The formidable M100 6.3 litre engine
The Mercedes-Benz 300 SEL 6.3 was the world’s first “super-saloon” (I know that is a bit dramatic and brings to mind the W109 saloon with a cape leaping tall buildings with a single bound…). In 1966 Erich Waxenberger, company engineer for Mercedes-Benz took the powerful M100 6.3 litre V8 engine out of the 600 Pullman and fit it into the Mercedes-Benz W109 S-Class saloon.
It was actually more cost efficient to market the engine in the 300 SEL rather than installing it into the 600 Pullman which had a low sales volume. The end result was a two-ton saloon with the legs of a sports car. It was launched at the Geneva Motor Show in 1968. Only one prototype was built in 1967. This is one swift saloon that cossets five occupants in limousine style comfort but with the effervescence of a sporting grand tourer.

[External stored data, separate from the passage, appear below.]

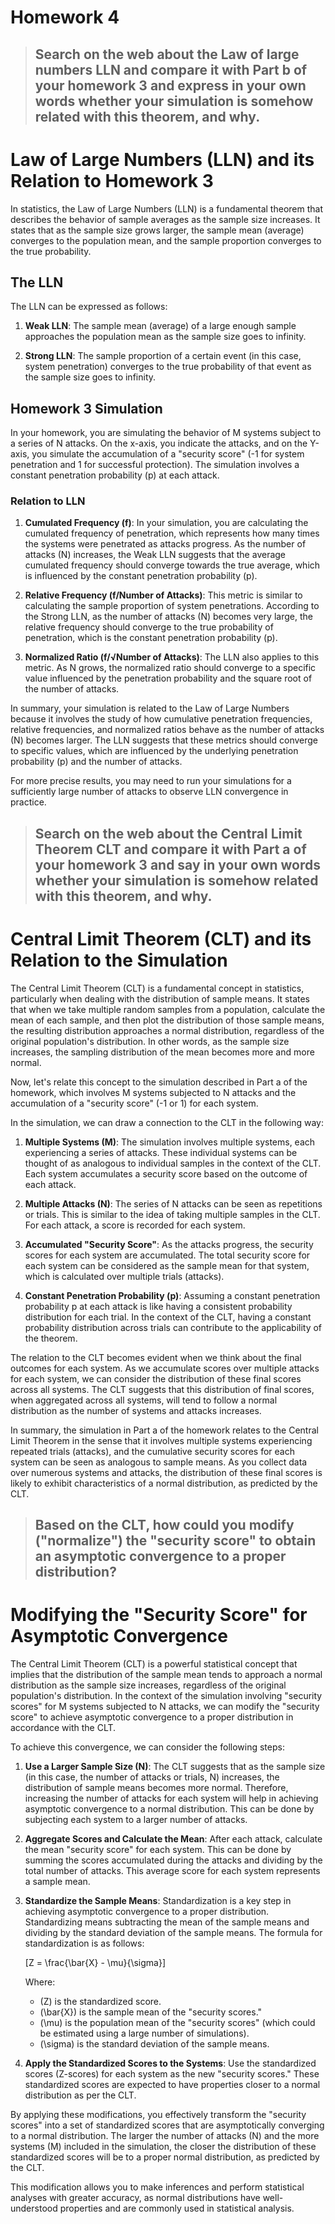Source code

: # Homework 4

> ## Search on the web about the Law of large numbers LLN and compare it with Part b of your homework 3 and express in your own words whether your simulation is somehow related with this theorem, and why.

# Law of Large Numbers (LLN) and its Relation to Homework 3

In statistics, the Law of Large Numbers (LLN) is a fundamental theorem that describes the behavior of sample averages as the sample size increases. It states that as the sample size grows larger, the sample mean (average) converges to the population mean, and the sample proportion converges to the true probability.

## The LLN

The LLN can be expressed as follows:

1. **Weak LLN**: The sample mean (average) of a large enough sample approaches the population mean as the sample size goes to infinity.

2. **Strong LLN**: The sample proportion of a certain event (in this case, system penetration) converges to the true probability of that event as the sample size goes to infinity.

## Homework 3 Simulation

In your homework, you are simulating the behavior of M systems subject to a series of N attacks. On the x-axis, you indicate the attacks, and on the Y-axis, you simulate the accumulation of a "security score" (-1 for system penetration and 1 for successful protection). The simulation involves a constant penetration probability (p) at each attack.

### Relation to LLN

1. **Cumulated Frequency (f)**: In your simulation, you are calculating the cumulated frequency of penetration, which represents how many times the systems were penetrated as attacks progress. As the number of attacks (N) increases, the Weak LLN suggests that the average cumulated frequency should converge towards the true average, which is influenced by the constant penetration probability (p).

2. **Relative Frequency (f/Number of Attacks)**: This metric is similar to calculating the sample proportion of system penetrations. According to the Strong LLN, as the number of attacks (N) becomes very large, the relative frequency should converge to the true probability of penetration, which is the constant penetration probability (p).

3. **Normalized Ratio (f/√Number of Attacks)**: The LLN also applies to this metric. As N grows, the normalized ratio should converge to a specific value influenced by the penetration probability and the square root of the number of attacks.

In summary, your simulation is related to the Law of Large Numbers because it involves the study of how cumulative penetration frequencies, relative frequencies, and normalized ratios behave as the number of attacks (N) becomes larger. The LLN suggests that these metrics should converge to specific values, which are influenced by the underlying penetration probability (p) and the number of attacks.

For more precise results, you may need to run your simulations for a sufficiently large number of attacks to observe LLN convergence in practice.



> ## Search on the web about the Central Limit Theorem CLT and compare it with Part a of your homework 3 and say in your own words whether your simulation is somehow related with this theorem, and why.

# Central Limit Theorem (CLT) and its Relation to the Simulation

The Central Limit Theorem (CLT) is a fundamental concept in statistics, particularly when dealing with the distribution of sample means. It states that when we take multiple random samples from a population, calculate the mean of each sample, and then plot the distribution of those sample means, the resulting distribution approaches a normal distribution, regardless of the original population's distribution. In other words, as the sample size increases, the sampling distribution of the mean becomes more and more normal.

Now, let's relate this concept to the simulation described in Part a of the homework, which involves M systems subjected to N attacks and the accumulation of a "security score" (-1 or 1) for each system.

In the simulation, we can draw a connection to the CLT in the following way:

1. **Multiple Systems (M)**: The simulation involves multiple systems, each experiencing a series of attacks. These individual systems can be thought of as analogous to individual samples in the context of the CLT. Each system accumulates a security score based on the outcome of each attack.

2. **Multiple Attacks (N)**: The series of N attacks can be seen as repetitions or trials. This is similar to the idea of taking multiple samples in the CLT. For each attack, a score is recorded for each system.

3. **Accumulated "Security Score"**: As the attacks progress, the security scores for each system are accumulated. The total security score for each system can be considered as the sample mean for that system, which is calculated over multiple trials (attacks).

4. **Constant Penetration Probability (p)**: Assuming a constant penetration probability p at each attack is like having a consistent probability distribution for each trial. In the context of the CLT, having a constant probability distribution across trials can contribute to the applicability of the theorem.

The relation to the CLT becomes evident when we think about the final outcomes for each system. As we accumulate scores over multiple attacks for each system, we can consider the distribution of these final scores across all systems. The CLT suggests that this distribution of final scores, when aggregated across all systems, will tend to follow a normal distribution as the number of systems and attacks increases.

In summary, the simulation in Part a of the homework relates to the Central Limit Theorem in the sense that it involves multiple systems experiencing repeated trials (attacks), and the cumulative security scores for each system can be seen as analogous to sample means. As you collect data over numerous systems and attacks, the distribution of these final scores is likely to exhibit characteristics of a normal distribution, as predicted by the CLT.




> ## Based on the CLT, how could you modify ("normalize") the "security score" to obtain an asymptotic convergence to a proper distribution?

# Modifying the "Security Score" for Asymptotic Convergence

The Central Limit Theorem (CLT) is a powerful statistical concept that implies that the distribution of the sample mean tends to approach a normal distribution as the sample size increases, regardless of the original population's distribution. In the context of the simulation involving "security scores" for M systems subjected to N attacks, we can modify the "security score" to achieve asymptotic convergence to a proper distribution in accordance with the CLT.

To achieve this convergence, we can consider the following steps:

1. **Use a Larger Sample Size (N)**: The CLT suggests that as the sample size (in this case, the number of attacks or trials, N) increases, the distribution of sample means becomes more normal. Therefore, increasing the number of attacks for each system will help in achieving asymptotic convergence to a normal distribution. This can be done by subjecting each system to a larger number of attacks.

2. **Aggregate Scores and Calculate the Mean**: After each attack, calculate the mean "security score" for each system. This can be done by summing the scores accumulated during the attacks and dividing by the total number of attacks. This average score for each system represents a sample mean.

3. **Standardize the Sample Means**: Standardization is a key step in achieving asymptotic convergence to a proper distribution. Standardizing means subtracting the mean of the sample means and dividing by the standard deviation of the sample means. The formula for standardization is as follows:

   \[Z = \frac{\bar{X} - \mu}{\sigma}\]

   Where:
   - \(Z\) is the standardized score.
   - \(\bar{X}\) is the sample mean of the "security scores."
   - \(\mu\) is the population mean of the "security scores" (which could be estimated using a large number of simulations).
   - \(\sigma\) is the standard deviation of the sample means.

4. **Apply the Standardized Scores to the Systems**: Use the standardized scores (Z-scores) for each system as the new "security scores." These standardized scores are expected to have properties closer to a normal distribution as per the CLT.

By applying these modifications, you effectively transform the "security scores" into a set of standardized scores that are asymptotically converging to a normal distribution. The larger the number of attacks (N) and the more systems (M) included in the simulation, the closer the distribution of these standardized scores will be to a proper normal distribution, as predicted by the CLT.

This modification allows you to make inferences and perform statistical analyses with greater accuracy, as normal distributions have well-understood properties and are commonly used in statistical analysis.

The 300 SEL 6.3 was built from 1968-1972. Production totaled 6,526 units. It was the first Mercedes-Benz “Q” car.
A potent 6.3 litre SOHC V8 powered this luxury behemoth. This is the classic example of a big-block engine planted into a conservative saloon creating a high-performance rocket. The concept could be compared to the Chevy Bel Air or Dodge 330 with their big—block V8 engine set-ups. Grocery getters that packed a punch were these two American muscle cars.
The 300 SEL 6.3 went from 0-60 in less than seven seconds, with a top speed of 135-143 mph. This saloon could pace at 120 mph on the autobahn for hours with power to spare. The 300 SEL 6.3 was the fastest production four-door saloon in the world at the time. This M100 power plant delivered 250 hp @ 4,000 rpm with 500 Nm of torque @ 2,800 rpm. It used a Bosch fuel injection system and a 4-speed automatic transmission.
Luxury was basic in the early super cars
The Mercedes-Benz 300 SEL 6.3 was a fire-breathing dragon disguised as a plain-Jane saloon. It was the fastest production four-door available at the time. The SEL was the long wheelbase variant of the 300 S/SE. It was the flagship that boasted performance and they meant it! It had a touring suspension with a luxury sport leather trimmed cabin. This model is a highly sought after collectible with only 6,526 built. They are outrageously expensive to maintain but so satisfying to own and drive.